The fixed contactors 105 and 106 are equipped with fixed contact points 105a and 106a. The fixed contact points 105a and 106a may be made of a material with excellent electrical conductivity and durability, such as a silver (Ag) alloy, etc.

In a case of a double contact point-type circuit breaker (a double circuit breaker), the fixed contactors 105 and 106 are located on a power source side and a load side, respectively. That is, the fixed contactor 105 on the power source side and the fixed contactor 106 on the load side are disposed. In this case, the fixed contactor 105 on the power source side may be directly connected to or disposed integrally with the terminal part 108 on the power source side. The fixed contactor 106 on the load side may be connected to the terminal part 109 on the load side through a trip mechanism (particularly the heater 111).

The arc extinguishing unit 150 (an arc extinguishing device or an arc chamber) is disposed in a periphery of the contact parts (the fixed contactor and the movable contactor) to extinguish an arc generated during blocking. In a case of the double circuit breaker, the arc extinguishing unit 150 is disposed on the power source side and the load side, respectively. The arc extinguishing unit 150 includes a pair of side plates 151 and 152, and a plurality of grids 160 coupled to the side plates 151 and 152 at a certain interval.

A shaft assembly 120 is disposed. A rotation pin 104 is installed through the shaft assembly 120. The shaft assembly 120 rotates by receiving opening/closing power of the opening and closing mechanism 107 by the rotation pin 104. As the shaft assembly 120 rotates, the movable contactors 122 and 123 also rotate to be in contact with or separate from the fixed contactors 105 and 106.

The shaft assembly 120 is configured to include a shaft body 121 and the movable contactors 122 and 123.
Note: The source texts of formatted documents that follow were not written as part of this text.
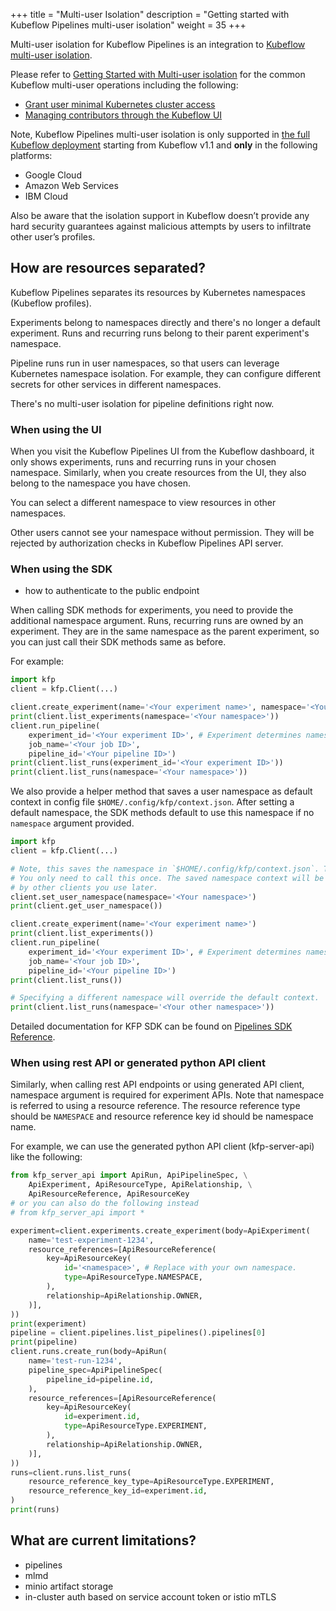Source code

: +++
title = "Multi-user Isolation"
description = "Getting started with Kubeflow Pipelines multi-user isolation"
weight = 35
+++

Multi-user isolation for Kubeflow Pipelines is an integration to [Kubeflow multi-user isolation](/docs/components/multi-tenancy/).

Please refer to [Getting Started with Multi-user isolation](/docs/components/multi-tenancy/getting-started/)
for the common Kubeflow multi-user operations including the following:

* [Grant user minimal Kubernetes cluster access](/docs/components/multi-tenancy/getting-started/#pre-requisites-grant-user-minimal-kubernetes-cluster-access)
* [Managing contributors through the Kubeflow UI](/docs/components/multi-tenancy/getting-started/#managing-contributors-through-the-kubeflow-ui)
<!-- TODO(Bobgy): document Grant user GCP permissions in above doc -->

Note, Kubeflow Pipelines multi-user isolation is only supported in
[the full Kubeflow deployment](/docs/pipelines/installation/overview/#full-kubeflow-deployment)
starting from Kubeflow v1.1 and **only** in the following platforms:

* Google Cloud
* Amazon Web Services
* IBM Cloud

Also be aware that the isolation support in Kubeflow doesn’t provide any hard
security guarantees against malicious attempts by users to infiltrate other
user’s profiles.
 
## How are resources separated?

Kubeflow Pipelines separates its resources by Kubernetes namespaces (Kubeflow profiles).

Experiments belong to namespaces directly and there's no longer a default
experiment. Runs and recurring runs belong to their parent experiment's namespace.

Pipeline runs run in user namespaces, so that users can leverage Kubernetes
namespace isolation. For example, they can configure different secrets for other
services in different namespaces.

There's no multi-user isolation for pipeline definitions right now.

### When using the UI

When you visit the Kubeflow Pipelines UI from the Kubeflow dashboard, it only shows
experiments, runs and recurring runs in your chosen namespace. Similarly, when
you create resources from the UI, they also belong to the namespace you have
chosen.

You can select a different namespace to view resources in other namespaces.

Other users cannot see your namespace without permission. They will be rejected by
authorization checks in Kubeflow Pipelines API server.

<!---
#### Configuring Google Cloud permissions for namespace
#### Granting Google Cloud permissions to UI Artifact Preview and Visualization

For artifacts stored on Google Cloud Storage (GCS), Kubeflow Pipelines deploys
artifact fetcher servers on user namespaces. The servers use `default-editor`
Kubernetes service account, so that they are using the same Google service
account as pipeline runs.
-->

### When using the SDK

* <!-- this should be in GCP pipelines - auth doc --> how to authenticate to the public endpoint

When calling SDK methods for experiments, you need to provide the additional
namespace argument. Runs, recurring runs are owned by an experiment. They are
in the same namespace as the parent experiment, so you can just call their SDK
methods same as before.

For example:

```python
import kfp
client = kfp.Client(...)

client.create_experiment(name='<Your experiment name>', namespace='<Your namespace>')
print(client.list_experiments(namespace='<Your namespace>'))
client.run_pipeline(
    experiment_id='<Your experiment ID>', # Experiment determines namespace.
    job_name='<Your job ID>',
    pipeline_id='<Your pipeline ID>')
print(client.list_runs(experiment_id='<Your experiment ID>'))
print(client.list_runs(namespace='<Your namespace>'))
```

We also provide a helper method that saves a user namespace as default context
in config file `$HOME/.config/kfp/context.json`. After setting a default
namespace, the SDK methods default to use this namespace if no `namespace`
argument provided.

```python
import kfp
client = kfp.Client(...)

# Note, this saves the namespace in `$HOME/.config/kfp/context.json`. Therefore,
# You only need to call this once. The saved namespace context will be picked up
# by other clients you use later.
client.set_user_namespace(namespace='<Your namespace>')
print(client.get_user_namespace())

client.create_experiment(name='<Your experiment name>')
print(client.list_experiments())
client.run_pipeline(
    experiment_id='<Your experiment ID>', # Experiment determines namespace.
    job_name='<Your job ID>',
    pipeline_id='<Your pipeline ID>')
print(client.list_runs())

# Specifying a different namespace will override the default context.
print(client.list_runs(namespace='<Your other namespace>'))
```

Detailed documentation for KFP SDK can be found on
[Pipelines SDK Reference](https://kubeflow-pipelines.readthedocs.io/en/latest/source/kfp.client.html).

### When using rest API or generated python API client

Similarly, when calling rest API endpoints or using generated API client, namespace
argument is required for experiment APIs. Note that namespace is referred to
using a resource reference. The resource reference type should be `NAMESPACE`
and resource reference key id should be namespace name.

For example, we can use the generated python API client (kfp-server-api) like the following:
```python
from kfp_server_api import ApiRun, ApiPipelineSpec, \
    ApiExperiment, ApiResourceType, ApiRelationship, \
    ApiResourceReference, ApiResourceKey
# or you can also do the following instead
# from kfp_server_api import *

experiment=client.experiments.create_experiment(body=ApiExperiment(
    name='test-experiment-1234',
    resource_references=[ApiResourceReference(
        key=ApiResourceKey(
            id='<namespace>', # Replace with your own namespace.
            type=ApiResourceType.NAMESPACE,
        ),
        relationship=ApiRelationship.OWNER,
    )],
))
print(experiment)
pipeline = client.pipelines.list_pipelines().pipelines[0]
print(pipeline)
client.runs.create_run(body=ApiRun(
    name='test-run-1234',
    pipeline_spec=ApiPipelineSpec(
        pipeline_id=pipeline.id,
    ),
    resource_references=[ApiResourceReference(
        key=ApiResourceKey(
            id=experiment.id,
            type=ApiResourceType.EXPERIMENT,
        ),
        relationship=ApiRelationship.OWNER,
    )],
))
runs=client.runs.list_runs(
    resource_reference_key_type=ApiResourceType.EXPERIMENT,
    resource_reference_key_id=experiment.id,
)
print(runs)
```

## What are current limitations?

* pipelines
* mlmd
* minio artifact storage
* in-cluster auth based on service account token or istio mTLS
The shaft body 121 is configured to have a cylindrical shape. An axis 125 is disposed to protrude on both flat side surfaces (disk surfaces) of the shaft body 121. A pair of pinholes (no reference numeral) is disposed through the shaft body 121 in parallel to a direction of the axis 125 to allow the rotation pin 104 to inserted into the pair of pinholes.
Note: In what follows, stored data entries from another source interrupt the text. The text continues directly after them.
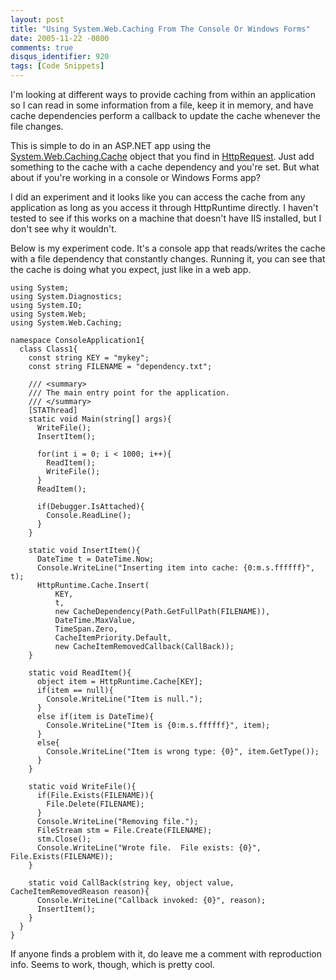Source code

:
 ```yaml
---
layout: post
title: "Using System.Web.Caching From The Console Or Windows Forms"
date: 2005-11-22 -0800
comments: true
disqus_identifier: 920
tags: [Code Snippets]
---
```

I'm looking at different ways to provide caching from within an
application so I can read in some information from a file, keep it in
memory, and have cache dependencies perform a callback to update the
cache whenever the file changes.
 
 This is simple to do in an ASP.NET app using the
[System.Web.Caching.Cache](http://msdn.microsoft.com/library/default.asp?url=/library/en-us/cpref/html/frlrfsystemwebcachingcacheclasstopic.asp)
object that you find in
[HttpRequest](http://msdn.microsoft.com/library/default.asp?url=/library/en-us/cpref/html/frlrfSystemWebHttpContextClassCacheTopic.asp).
Just add something to the cache with a cache dependency and you're set.
But what about if you're working in a console or Windows Forms app?
 
 I did an experiment and it looks like you can access the cache from any
application as long as you access it through HttpRuntime directly. I
haven't tested to see if this works on a machine that doesn't have IIS
installed, but I don't see why it wouldn't.
 
 Below is my experiment code. It's a console app that reads/writes the
cache with a file dependency that constantly changes. Running it, you
can see that the cache is doing what you expect, just like in a web
app.
 
    using System;
    using System.Diagnostics;
    using System.IO;
    using System.Web;
    using System.Web.Caching;

    namespace ConsoleApplication1{
      class Class1{
        const string KEY = "mykey";
        const string FILENAME = "dependency.txt";

        /// <summary>
        /// The main entry point for the application.
        /// </summary>
        [STAThread]
        static void Main(string[] args){
          WriteFile();
          InsertItem();

          for(int i = 0; i < 1000; i++){
            ReadItem();
            WriteFile();
          }
          ReadItem();

          if(Debugger.IsAttached){
            Console.ReadLine();
          }
        }

        static void InsertItem(){
          DateTime t = DateTime.Now;
          Console.WriteLine("Inserting item into cache: {0:m.s.ffffff}", t);
          HttpRuntime.Cache.Insert(
              KEY,
              t,
              new CacheDependency(Path.GetFullPath(FILENAME)),
              DateTime.MaxValue,
              TimeSpan.Zero,
              CacheItemPriority.Default,
              new CacheItemRemovedCallback(CallBack));
        }

        static void ReadItem(){
          object item = HttpRuntime.Cache[KEY];
          if(item == null){
            Console.WriteLine("Item is null.");
          }
          else if(item is DateTime){
            Console.WriteLine("Item is {0:m.s.ffffff}", item);
          }
          else{
            Console.WriteLine("Item is wrong type: {0}", item.GetType());
          }
        }

        static void WriteFile(){
          if(File.Exists(FILENAME)){
            File.Delete(FILENAME);
          }
          Console.WriteLine("Removing file.");
          FileStream stm = File.Create(FILENAME);
          stm.Close();
          Console.WriteLine("Wrote file.  File exists: {0}", File.Exists(FILENAME));
        }

        static void CallBack(string key, object value, CacheItemRemovedReason reason){
          Console.WriteLine("Callback invoked: {0}", reason);
          InsertItem();
        }
      }
    }


 
 If anyone finds a problem with it, do leave me a comment with
reproduction info. Seems to work, though, which is pretty cool.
The movable contactors 122 and 123 are rotatably equipped on the shaft body 121. The movable contactors 122 and 123 rotate counterclockwise or clockwise together with or independently of the shaft body 121 to be in contact with or separate from the fixed contactors 105 and 106 to thereby carry current to or block a line.

Movable contact points 122a and 123a that may be in contact with the fixed contact points 105a and 106a of the fixed contactors 105 and 106 are disposed on both end portions of the movable contactors 122 and 123, respectively. The movable contact points 122a and 123a may be made of a material with excellent electrical conductivity and durability, such as a silver (Ag) alloy, etc.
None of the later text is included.